WORK ITEM: What lines in this listing contain the string "controls"? Report each one by copying it.

LISTED RECORDS:
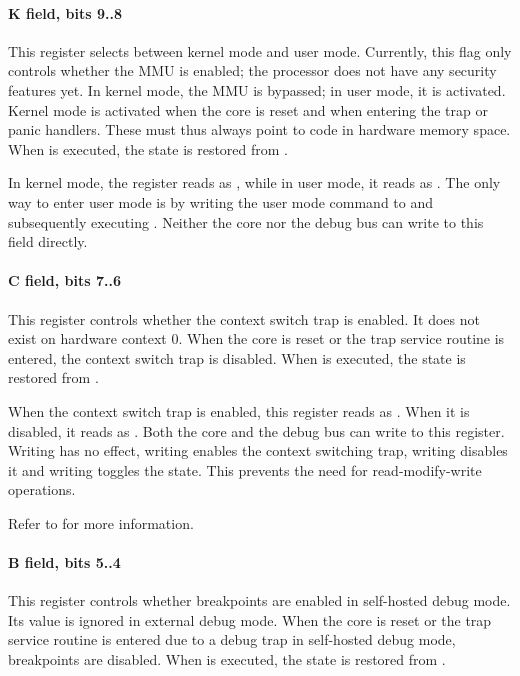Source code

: \paragraph*{K field, bits 9..8}
This register selects between kernel mode and user mode. Currently, this flag
only controls whether the MMU is enabled; the \rvex{} processor does not have
any security features yet. In kernel mode, the MMU is bypassed; in user mode, it
is activated. Kernel mode is activated when the core is reset and when entering
the trap or panic handlers. These must thus always point to code in hardware
memory space. When  is executed, the state is restored from
.

In kernel mode, the register reads as , while in user mode, it reads as
. The only way to enter user mode is by writing the user mode command
to  and subsequently executing . Neither the core nor the
debug bus can write to this field directly.
\paragraph*{C field, bits 7..6}
This register controls whether the context switch trap is enabled. It does not
exist on hardware context 0. When the core is reset or the trap service routine
is entered, the context switch trap is disabled. When  is executed,
the state is restored from .

When the context switch trap is enabled, this register reads as . When
it is disabled, it reads as . Both the core and the debug bus can write
to this register. Writing  has no effect, writing  enables the
context switching trap, writing  disables it and writing 
toggles the state. This prevents the need for read-modify-write operations.

Refer to  for more information.
\paragraph*{B field, bits 5..4}
This register controls whether breakpoints are enabled in self-hosted debug
mode. Its value is ignored in external debug mode. When the core is reset or the
trap service routine is entered due to a debug trap in self-hosted debug mode,
breakpoints are disabled. When  is executed, the state is restored
from .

ANSWER SECTION:
only controls whether the MMU is enabled; the \rvex{} processor does not have
This register controls whether the context switch trap is enabled. It does not
This register controls whether breakpoints are enabled in self-hosted debug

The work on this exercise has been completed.